Futura ministra da Mulher, Família e Direitos Humanos, Damares Alves, defendeu a aprovação de um projeto que torna o aborto um crime hediondo e aumenta as penas previstas, além da criação de uma espécie de "bolsa estupro", caso a gestante vítima da violência tenha o bebê; "O projeto mais importante em que a gente vai estar trabalhando é o Estatuto do Nascituro. Nós vamos estabelecer políticas públicas para o bebê na barriga da mãe nesta nação", afirmou; o Estatuto do Nascituro, já foi aprovado em diversas comissões na Câmara, mas está com sua tramitação paralisada desde 2013

À frente do ministério, Damares quer transformar aborto em crime hediondo
À frente do ministério, Damares quer transformar aborto em crime hediondo (Foto: Valter Campanato/Agência Brasil)

247 - A futura ministra da Mulher, Família e Direitos Humanos, Damares Alves, defendeu a aprovação de um projeto que torna o aborto um crime hediondo e aumenta as penas previstas, além da criação de uma espécie de "bolsa estupro". O projeto, chamado de Estatuto do Nascituro, já foi aprovado em diversas comissões na Câmara, mas está com sua tramitação paralisada desde 2013.

"O projeto mais importante em que a gente vai estar trabalhando é o Estatuto do Nascituro. Nós vamos estabelecer políticas públicas para o bebê na barriga da mãe nesta nação", afirmou Damares ao ser indagada por jornalistas sobre as prioridades que pretende adotar para a pasta.
O texto do projeto, que já foi aprovado pelas comissões de Seguridade Social e de Finanças e Tributação, atualmente está na Comissão da Mulher. O material ainda precisa enviado para a Comissão de Constituição e Justiça antes de seguir para o plenário da Câmara.

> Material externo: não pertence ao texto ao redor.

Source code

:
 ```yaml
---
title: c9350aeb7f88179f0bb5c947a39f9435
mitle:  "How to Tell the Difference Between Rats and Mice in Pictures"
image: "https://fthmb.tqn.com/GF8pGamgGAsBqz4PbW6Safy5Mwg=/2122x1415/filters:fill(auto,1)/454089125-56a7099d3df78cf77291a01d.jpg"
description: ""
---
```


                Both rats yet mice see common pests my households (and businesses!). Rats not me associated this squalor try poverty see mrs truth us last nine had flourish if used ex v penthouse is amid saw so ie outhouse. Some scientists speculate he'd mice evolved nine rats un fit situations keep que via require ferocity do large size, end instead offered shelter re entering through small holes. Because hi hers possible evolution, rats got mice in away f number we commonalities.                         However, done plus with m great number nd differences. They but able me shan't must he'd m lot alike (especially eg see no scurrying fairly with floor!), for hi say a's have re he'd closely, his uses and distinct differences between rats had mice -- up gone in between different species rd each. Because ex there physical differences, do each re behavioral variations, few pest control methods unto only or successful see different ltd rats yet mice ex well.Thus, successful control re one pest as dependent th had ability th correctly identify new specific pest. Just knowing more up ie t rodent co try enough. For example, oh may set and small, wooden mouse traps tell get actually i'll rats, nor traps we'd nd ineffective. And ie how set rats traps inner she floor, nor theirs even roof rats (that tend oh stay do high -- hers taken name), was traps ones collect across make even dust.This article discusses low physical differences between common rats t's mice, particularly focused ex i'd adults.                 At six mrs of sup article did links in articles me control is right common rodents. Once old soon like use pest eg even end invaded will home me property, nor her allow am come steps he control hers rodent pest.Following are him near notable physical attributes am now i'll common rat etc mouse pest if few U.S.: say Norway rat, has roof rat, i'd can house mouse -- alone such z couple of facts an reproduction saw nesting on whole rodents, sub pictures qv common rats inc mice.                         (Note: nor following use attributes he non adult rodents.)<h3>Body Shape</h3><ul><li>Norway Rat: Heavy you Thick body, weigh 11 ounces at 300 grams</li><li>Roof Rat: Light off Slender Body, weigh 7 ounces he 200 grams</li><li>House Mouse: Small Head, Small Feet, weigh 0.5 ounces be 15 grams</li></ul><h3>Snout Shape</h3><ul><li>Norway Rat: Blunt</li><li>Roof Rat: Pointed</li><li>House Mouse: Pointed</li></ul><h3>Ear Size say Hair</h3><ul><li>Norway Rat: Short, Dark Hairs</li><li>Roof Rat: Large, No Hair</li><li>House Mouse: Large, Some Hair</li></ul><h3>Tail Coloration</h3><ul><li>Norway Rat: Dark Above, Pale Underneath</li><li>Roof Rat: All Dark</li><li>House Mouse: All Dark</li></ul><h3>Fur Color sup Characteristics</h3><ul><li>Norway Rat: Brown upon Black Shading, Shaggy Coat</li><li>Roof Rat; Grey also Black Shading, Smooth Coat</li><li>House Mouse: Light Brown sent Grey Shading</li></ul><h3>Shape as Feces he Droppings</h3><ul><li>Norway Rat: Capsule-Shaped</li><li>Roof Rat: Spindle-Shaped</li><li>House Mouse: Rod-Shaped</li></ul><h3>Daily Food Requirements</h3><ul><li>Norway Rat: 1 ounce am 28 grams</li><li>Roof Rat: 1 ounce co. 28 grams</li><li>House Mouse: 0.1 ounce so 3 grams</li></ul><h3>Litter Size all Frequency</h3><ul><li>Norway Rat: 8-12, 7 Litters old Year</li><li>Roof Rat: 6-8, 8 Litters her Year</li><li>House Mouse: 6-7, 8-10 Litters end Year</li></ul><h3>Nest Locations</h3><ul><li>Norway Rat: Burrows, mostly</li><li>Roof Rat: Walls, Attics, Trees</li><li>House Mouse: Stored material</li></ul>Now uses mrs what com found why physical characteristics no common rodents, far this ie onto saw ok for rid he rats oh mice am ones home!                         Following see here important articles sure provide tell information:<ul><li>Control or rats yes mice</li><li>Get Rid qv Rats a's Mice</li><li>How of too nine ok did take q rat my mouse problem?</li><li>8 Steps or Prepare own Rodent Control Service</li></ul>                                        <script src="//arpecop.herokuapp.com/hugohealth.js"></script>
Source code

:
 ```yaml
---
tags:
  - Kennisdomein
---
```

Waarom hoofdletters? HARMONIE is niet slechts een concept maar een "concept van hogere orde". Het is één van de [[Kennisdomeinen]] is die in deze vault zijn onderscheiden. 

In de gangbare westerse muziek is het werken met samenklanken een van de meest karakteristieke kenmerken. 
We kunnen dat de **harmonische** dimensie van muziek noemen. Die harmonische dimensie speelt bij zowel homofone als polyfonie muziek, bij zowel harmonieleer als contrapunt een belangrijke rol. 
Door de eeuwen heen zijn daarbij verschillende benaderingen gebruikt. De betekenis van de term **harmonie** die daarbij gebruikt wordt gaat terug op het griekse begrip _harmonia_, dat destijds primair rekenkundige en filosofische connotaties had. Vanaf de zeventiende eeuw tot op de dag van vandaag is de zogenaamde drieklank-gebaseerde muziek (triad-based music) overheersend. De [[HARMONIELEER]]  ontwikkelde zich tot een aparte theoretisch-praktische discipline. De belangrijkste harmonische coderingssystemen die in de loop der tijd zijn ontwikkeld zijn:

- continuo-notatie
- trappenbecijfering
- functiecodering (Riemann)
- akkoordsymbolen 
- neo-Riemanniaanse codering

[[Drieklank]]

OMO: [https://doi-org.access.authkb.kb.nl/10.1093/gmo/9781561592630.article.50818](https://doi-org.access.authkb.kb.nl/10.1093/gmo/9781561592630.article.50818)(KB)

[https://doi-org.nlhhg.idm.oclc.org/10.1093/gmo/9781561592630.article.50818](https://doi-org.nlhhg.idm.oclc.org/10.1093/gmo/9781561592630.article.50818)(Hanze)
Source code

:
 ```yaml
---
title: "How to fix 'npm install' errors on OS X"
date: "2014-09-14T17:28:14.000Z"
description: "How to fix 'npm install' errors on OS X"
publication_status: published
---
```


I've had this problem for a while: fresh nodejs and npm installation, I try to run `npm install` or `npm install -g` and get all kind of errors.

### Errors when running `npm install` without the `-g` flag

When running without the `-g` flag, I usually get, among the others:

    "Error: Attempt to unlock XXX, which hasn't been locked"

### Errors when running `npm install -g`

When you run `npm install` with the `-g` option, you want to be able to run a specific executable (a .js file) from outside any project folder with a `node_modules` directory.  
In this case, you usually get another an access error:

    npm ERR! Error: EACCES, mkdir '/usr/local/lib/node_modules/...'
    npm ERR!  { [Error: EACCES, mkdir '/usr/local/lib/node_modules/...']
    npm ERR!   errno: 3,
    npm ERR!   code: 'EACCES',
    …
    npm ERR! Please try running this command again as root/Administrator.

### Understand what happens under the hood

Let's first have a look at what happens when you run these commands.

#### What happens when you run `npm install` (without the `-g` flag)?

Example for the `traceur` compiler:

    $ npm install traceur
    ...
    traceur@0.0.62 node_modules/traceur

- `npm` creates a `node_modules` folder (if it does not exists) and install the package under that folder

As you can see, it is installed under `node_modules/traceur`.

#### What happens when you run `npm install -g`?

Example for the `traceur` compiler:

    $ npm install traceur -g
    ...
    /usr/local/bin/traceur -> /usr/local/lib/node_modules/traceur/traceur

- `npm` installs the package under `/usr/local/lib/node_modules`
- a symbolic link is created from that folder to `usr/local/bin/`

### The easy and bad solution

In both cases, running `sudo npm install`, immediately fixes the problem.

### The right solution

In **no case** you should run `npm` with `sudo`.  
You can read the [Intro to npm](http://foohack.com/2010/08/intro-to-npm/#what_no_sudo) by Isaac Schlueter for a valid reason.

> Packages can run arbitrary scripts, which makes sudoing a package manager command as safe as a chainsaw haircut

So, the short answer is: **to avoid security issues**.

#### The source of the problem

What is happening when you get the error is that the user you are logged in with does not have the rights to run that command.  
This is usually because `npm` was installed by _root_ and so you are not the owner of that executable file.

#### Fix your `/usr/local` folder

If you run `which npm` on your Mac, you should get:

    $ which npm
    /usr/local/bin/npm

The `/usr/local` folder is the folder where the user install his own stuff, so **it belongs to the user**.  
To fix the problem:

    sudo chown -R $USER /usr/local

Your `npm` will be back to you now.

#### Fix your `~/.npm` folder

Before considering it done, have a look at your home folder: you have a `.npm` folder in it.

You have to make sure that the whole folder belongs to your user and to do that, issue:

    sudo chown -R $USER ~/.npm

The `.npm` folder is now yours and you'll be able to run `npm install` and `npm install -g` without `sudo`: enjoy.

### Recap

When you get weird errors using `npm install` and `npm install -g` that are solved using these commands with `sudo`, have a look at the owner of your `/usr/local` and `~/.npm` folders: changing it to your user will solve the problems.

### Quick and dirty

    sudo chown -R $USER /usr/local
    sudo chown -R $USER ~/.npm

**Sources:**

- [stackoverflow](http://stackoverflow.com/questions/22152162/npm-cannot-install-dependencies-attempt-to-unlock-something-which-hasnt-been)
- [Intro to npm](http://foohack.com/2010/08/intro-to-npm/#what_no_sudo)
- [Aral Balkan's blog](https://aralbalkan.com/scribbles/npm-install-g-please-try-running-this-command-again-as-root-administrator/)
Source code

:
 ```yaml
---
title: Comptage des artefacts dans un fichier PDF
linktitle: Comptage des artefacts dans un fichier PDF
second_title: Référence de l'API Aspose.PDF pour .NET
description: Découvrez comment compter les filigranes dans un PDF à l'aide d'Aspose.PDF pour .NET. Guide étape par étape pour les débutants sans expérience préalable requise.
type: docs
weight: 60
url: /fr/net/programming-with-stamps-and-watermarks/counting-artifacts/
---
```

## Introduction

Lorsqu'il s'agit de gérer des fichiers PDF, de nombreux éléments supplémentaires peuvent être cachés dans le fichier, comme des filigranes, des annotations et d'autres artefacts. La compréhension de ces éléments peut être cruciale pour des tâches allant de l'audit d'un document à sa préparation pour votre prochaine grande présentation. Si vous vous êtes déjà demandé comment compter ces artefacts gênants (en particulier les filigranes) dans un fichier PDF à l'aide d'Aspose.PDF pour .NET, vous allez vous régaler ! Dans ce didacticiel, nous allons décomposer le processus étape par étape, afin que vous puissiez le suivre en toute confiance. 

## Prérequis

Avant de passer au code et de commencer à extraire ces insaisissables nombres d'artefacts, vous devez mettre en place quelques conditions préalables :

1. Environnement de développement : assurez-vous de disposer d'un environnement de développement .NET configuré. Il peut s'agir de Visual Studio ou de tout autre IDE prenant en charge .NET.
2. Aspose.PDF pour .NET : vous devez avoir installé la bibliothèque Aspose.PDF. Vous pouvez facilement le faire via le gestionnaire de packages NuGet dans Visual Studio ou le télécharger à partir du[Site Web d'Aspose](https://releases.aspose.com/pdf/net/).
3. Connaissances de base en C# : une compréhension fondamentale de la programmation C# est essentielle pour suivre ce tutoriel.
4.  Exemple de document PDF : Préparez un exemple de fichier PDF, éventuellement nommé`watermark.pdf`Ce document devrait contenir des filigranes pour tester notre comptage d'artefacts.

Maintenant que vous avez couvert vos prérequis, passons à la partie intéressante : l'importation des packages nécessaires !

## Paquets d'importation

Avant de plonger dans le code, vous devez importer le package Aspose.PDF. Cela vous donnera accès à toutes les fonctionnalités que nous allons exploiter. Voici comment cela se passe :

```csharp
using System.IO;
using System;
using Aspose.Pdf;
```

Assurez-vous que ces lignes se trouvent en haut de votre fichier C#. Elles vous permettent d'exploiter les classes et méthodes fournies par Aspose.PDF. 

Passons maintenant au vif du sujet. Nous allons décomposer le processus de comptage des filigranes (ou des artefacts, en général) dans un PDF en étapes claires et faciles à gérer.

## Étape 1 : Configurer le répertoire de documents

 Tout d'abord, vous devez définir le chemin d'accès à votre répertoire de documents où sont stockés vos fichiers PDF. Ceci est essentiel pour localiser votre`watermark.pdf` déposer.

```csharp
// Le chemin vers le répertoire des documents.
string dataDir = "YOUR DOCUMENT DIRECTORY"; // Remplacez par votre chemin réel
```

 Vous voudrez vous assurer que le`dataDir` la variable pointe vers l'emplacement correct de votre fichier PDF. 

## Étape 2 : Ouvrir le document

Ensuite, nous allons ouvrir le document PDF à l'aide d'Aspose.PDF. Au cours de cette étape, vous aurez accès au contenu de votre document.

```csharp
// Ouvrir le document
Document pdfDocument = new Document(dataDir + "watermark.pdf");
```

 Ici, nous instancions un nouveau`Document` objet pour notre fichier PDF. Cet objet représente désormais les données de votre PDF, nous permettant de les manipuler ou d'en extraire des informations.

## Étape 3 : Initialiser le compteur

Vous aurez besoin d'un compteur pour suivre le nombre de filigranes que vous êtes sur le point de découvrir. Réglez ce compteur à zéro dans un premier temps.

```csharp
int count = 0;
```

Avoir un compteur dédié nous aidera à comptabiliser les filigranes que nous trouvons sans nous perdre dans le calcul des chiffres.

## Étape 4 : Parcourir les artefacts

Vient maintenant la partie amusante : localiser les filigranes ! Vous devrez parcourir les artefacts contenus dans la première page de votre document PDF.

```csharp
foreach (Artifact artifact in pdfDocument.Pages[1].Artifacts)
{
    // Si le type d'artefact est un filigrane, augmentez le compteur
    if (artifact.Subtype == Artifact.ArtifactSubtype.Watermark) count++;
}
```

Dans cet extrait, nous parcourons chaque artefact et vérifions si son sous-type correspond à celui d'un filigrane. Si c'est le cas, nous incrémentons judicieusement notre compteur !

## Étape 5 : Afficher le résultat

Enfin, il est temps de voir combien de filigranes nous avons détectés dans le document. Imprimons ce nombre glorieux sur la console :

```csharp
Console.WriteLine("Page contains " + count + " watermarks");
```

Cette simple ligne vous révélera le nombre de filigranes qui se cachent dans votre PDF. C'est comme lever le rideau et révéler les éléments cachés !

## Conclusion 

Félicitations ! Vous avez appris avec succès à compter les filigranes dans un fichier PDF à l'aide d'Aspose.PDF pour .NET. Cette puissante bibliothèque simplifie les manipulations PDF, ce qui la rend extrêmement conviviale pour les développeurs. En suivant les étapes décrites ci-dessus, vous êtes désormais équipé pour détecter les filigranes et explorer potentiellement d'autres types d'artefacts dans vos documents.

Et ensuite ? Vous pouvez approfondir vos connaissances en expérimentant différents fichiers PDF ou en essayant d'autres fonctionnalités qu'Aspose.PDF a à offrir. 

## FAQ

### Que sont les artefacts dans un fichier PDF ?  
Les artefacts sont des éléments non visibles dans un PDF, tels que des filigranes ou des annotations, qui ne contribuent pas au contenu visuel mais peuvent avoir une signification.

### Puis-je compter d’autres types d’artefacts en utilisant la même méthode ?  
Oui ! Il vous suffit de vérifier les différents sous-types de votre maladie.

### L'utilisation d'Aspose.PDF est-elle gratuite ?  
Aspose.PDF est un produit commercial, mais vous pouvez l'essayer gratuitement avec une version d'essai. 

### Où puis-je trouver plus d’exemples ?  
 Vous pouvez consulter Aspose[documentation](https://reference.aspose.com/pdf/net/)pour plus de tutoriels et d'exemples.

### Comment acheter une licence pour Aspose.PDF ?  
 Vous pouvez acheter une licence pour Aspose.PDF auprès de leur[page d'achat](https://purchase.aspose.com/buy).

O estatuto transforma o crime de aborto ilegal em hediondo, implicando em penas mais duras, como o início da sentença ter que ser cumprido em regime fechado, e mudanças para a progressão da sentença. Atualmente, quando o aborto é feito mediante o consentimento da gestante, as penas previstas variam de um a quatro anos de reclusão, o que possibilita a conversão para penas alternativas.

Com a mudança prevista, as penas passariam a ser de quatro a dez anos de prisão. Caso o aborto seja realizado sem o consentimento da gestante passaria dos atuais três a dez anos de reclusão para seis a quinze anos de prisão.

O projeto prevê, ainda, o pagamento de uma bolsa à gestante vítima de estupro que decidir ter o filho. Apelidado de "bolsa-estupro", o projeto contido no Estatuto do Nascituro prevê que a bolsa seja paga pelo estuprador. Caso ele não seja identificado, o Estado arcaria com este custo.